This opinion will be unpublished and
may not be cited except as provided by
Minn. Stat. § 480A.08, subd. 3 (2002).
STATE OF MINNESOTA
IN COURT OF APPEALS
Marla K. Hanson, et al.,
Kirsten M. McGee, et al.,
James H. Browning,
Filed September 2, 2003
Kittson County District Court
File No. C602194
Marla K. Hanson, P.O. Box 373, Hallock, Minnesota 56728 (pro se respondent)
Kirsten M. McGee, P.O. Box 953, Hallock, Minnesota 56728 (pro se respondent)
Robin L. Olson, Dewayne Johnston (pro hac vice), Olson Johnston Law Office, 405 Bruce Avenue, Suite 100A, Grand Forks, North Dakota 58201 (for appellant)
Considered and decided by Hudson, Presiding Judge; Willis, Judge; and Anderson, Judge.
U N P U B L I S H E D O P I N I O N
Appellant James Browning challenges two restraining orders issued against him, claiming that the evidence is insufficient to show that his conduct was harassing or that he acted with the specific intent to adversely affect respondents Marla Hanson and Kirsten McGee. We affirm in part and reverse in part.
James Browning began working as pastor of the Community Covenant Church in Lake Bronson in September 2002. Marla Hanson, the church treasurer, was given the task of helping Browning get settled in Lake Bronson. Kirsten McGee is a church member and a masseuse whose services Browning used.
In December 2002 Hanson and McGee filed separate petitions for a harassment restraining order. The district court issued temporary restraining orders and scheduled a consolidated hearing. After the hearing, the court issued permanent harassment restraining orders, prohibiting Browning from having contact with Hanson and McGee and with their families.
At the hearing, Hanson testified that, shortly after she started working with Browning in September 2002, he indicated that he was interested in her romantically and wanted to marry her. Browning called her or visited her at home or at work daily, touched her inappropriately, wrote her poems, and bought her gifts. Initially, Hanson did not complain and, apparently, reciprocated Browning’s feelings. By the end of October, however, Hanson told Browning not to touch her or talk to her inappropriately. Browning started crying and threatened to resign. Allegedly to avoid hurting him, Hanson told Browning that she loved him. Browning’s inappropriate behavior subsequently intensified. According to Hanson, “he just never left [me] alone.”
The first week in December, Hanson let Browning know that she was “withdrawing from him.” But because she believed she had hurt him, Hanson called Browning the next morning to see how he was doing. Undeterred, Browning continued to visit the Hansons until December 11, when Hanson filed the petition at issue in this case.

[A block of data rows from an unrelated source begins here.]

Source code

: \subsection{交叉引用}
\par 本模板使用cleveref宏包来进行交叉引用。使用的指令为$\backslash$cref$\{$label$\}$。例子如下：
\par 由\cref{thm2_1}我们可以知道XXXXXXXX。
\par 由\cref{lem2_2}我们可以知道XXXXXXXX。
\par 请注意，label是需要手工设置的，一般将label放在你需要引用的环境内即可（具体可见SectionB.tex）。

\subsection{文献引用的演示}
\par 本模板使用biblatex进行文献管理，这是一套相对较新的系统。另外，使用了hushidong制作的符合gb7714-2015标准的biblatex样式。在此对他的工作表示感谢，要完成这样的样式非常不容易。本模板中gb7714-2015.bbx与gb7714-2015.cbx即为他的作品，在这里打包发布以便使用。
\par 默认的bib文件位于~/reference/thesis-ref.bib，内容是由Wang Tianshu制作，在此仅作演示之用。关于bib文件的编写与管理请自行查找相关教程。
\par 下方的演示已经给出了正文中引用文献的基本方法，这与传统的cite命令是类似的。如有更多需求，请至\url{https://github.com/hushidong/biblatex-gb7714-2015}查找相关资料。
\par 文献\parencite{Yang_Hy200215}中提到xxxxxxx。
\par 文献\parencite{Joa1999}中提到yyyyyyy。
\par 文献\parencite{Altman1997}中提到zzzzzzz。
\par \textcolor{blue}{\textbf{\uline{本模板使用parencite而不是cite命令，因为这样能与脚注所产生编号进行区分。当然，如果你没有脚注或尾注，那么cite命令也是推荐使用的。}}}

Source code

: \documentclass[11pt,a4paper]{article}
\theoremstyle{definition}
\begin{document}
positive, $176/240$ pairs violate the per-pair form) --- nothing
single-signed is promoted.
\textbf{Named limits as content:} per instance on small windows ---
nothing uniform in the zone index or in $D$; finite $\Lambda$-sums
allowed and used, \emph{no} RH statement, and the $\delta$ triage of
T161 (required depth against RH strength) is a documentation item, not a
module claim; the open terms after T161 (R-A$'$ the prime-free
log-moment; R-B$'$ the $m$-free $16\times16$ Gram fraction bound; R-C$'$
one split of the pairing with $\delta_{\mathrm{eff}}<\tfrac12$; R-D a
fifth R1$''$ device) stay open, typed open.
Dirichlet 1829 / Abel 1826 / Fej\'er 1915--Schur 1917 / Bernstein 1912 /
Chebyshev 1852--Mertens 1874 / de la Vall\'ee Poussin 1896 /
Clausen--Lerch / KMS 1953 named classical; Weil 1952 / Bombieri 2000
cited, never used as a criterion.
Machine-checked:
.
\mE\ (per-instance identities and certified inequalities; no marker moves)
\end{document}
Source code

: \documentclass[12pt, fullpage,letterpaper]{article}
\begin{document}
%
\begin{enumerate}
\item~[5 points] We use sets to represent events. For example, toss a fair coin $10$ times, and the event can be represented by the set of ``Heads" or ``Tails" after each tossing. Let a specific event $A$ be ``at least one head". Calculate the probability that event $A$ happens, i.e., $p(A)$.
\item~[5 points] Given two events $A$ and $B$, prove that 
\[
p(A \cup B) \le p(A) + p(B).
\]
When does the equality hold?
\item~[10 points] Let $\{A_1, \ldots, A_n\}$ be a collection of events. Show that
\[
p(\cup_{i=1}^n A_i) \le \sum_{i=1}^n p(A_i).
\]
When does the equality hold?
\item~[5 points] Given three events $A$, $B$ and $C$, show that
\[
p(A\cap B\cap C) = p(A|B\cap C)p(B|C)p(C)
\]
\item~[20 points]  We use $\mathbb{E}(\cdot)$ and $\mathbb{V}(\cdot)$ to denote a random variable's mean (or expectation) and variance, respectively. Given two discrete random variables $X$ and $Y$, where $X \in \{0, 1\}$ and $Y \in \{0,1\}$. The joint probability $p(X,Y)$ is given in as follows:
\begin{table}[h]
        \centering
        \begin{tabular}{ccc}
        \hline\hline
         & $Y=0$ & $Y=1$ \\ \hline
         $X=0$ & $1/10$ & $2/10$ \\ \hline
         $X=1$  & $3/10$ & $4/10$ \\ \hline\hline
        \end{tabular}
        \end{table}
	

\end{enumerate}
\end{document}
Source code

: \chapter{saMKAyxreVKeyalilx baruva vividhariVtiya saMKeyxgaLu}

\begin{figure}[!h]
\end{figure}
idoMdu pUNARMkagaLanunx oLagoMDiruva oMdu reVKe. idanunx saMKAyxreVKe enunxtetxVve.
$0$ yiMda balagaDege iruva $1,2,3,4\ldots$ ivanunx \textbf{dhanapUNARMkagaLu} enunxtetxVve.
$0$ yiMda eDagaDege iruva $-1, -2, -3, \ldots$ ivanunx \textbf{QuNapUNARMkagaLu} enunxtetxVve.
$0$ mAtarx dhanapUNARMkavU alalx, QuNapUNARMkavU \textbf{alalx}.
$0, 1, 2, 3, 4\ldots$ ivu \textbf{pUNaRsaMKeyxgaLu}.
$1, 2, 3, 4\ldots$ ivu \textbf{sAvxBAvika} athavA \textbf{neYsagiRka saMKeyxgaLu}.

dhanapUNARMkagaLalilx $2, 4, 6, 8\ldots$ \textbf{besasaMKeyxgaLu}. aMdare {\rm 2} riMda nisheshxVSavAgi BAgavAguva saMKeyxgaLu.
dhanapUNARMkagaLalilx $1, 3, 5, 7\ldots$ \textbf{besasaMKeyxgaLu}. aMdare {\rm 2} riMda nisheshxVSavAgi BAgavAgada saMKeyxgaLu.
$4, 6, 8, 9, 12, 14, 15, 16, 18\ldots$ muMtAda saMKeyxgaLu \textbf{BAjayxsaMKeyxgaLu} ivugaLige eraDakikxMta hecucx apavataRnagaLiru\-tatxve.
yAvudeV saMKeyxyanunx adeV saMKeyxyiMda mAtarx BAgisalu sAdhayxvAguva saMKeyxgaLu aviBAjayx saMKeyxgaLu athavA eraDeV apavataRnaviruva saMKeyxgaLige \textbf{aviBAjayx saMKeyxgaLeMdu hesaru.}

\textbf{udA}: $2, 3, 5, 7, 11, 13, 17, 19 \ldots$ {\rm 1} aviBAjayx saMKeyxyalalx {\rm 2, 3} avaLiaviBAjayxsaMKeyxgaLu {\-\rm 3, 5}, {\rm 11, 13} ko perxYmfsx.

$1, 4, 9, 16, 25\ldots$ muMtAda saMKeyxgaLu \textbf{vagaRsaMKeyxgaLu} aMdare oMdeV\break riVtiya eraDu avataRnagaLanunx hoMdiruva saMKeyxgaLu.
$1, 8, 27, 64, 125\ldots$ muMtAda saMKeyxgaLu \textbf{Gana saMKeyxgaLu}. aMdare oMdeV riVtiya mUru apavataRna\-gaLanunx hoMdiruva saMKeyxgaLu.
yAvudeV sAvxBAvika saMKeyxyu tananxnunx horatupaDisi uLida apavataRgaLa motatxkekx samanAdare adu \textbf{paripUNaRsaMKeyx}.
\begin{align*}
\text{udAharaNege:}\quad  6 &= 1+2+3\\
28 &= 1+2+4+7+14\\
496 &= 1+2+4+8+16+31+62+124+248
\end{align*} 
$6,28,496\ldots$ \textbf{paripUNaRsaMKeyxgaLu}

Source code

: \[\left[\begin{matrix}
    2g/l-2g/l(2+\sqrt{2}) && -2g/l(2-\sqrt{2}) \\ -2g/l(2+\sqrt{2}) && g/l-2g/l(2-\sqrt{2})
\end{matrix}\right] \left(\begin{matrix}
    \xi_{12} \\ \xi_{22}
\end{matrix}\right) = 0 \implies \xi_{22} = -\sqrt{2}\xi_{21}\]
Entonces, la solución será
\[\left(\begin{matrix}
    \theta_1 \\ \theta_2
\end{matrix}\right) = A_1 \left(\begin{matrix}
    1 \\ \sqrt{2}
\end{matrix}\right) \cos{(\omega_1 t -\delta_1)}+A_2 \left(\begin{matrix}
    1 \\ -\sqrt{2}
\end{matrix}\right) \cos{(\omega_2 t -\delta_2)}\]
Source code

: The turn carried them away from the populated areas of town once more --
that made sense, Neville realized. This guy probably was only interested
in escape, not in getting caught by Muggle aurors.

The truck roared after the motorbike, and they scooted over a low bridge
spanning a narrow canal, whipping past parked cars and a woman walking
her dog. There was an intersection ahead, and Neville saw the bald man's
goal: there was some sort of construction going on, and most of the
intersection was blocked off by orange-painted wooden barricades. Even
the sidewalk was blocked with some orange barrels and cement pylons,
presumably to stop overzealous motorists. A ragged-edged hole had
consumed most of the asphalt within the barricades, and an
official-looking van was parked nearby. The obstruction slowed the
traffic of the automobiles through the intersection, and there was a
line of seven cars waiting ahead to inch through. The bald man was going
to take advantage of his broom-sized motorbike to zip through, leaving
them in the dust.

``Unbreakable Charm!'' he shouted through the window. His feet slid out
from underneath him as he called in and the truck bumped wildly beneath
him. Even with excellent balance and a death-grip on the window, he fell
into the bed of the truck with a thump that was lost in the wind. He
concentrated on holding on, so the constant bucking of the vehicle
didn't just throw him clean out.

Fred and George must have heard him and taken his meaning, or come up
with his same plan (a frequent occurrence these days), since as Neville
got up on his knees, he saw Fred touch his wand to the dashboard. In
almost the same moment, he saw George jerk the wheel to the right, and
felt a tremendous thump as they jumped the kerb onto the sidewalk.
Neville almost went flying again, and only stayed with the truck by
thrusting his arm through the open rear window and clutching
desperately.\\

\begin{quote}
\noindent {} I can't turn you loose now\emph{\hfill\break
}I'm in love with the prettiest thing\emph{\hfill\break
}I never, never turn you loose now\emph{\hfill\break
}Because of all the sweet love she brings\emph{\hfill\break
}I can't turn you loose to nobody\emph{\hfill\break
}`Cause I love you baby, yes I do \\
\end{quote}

Kirsten McGee testified that over the course of five or six massages, Browning touched her inappropriately and said that he wanted her and could watch her all day. Things escalated after each massage and McGee testified that she became increasingly uncomfortable. During a massage in early November, McGee claims that Browning ejaculated and stained McGee’s sheets. McGee testified that she was adversely affected by this conduct, but she said nothing to Browning about it. Although at his last massage McGee asked Browning to keep his arms on the table, she never told him that she was uncomfortable with any of his behavior. Nor did she ask him not to come back. On the contrary, McGee continued to schedule massages for Browning. McGee admitted that Browning never called or visited her outside of work and that he had no interaction with her husband or children.
Browning testified that Hanson initiated the advances and came to him with her feelings for him. He denied touching Hanson inappropriately or visiting her daily at home or at work. He also stated that he was nervous about Hanson’s behavior and tried distancing himself from her inconspicuously to avoid hurting her feelings. Browning claimed that he visited the Hansons’ home once every ten days, often by invitation or to pick up his children. He also noted that he went to the car dealership where Hanson worked once or twice a week, usually at Hanson’s request or to visit with other employees.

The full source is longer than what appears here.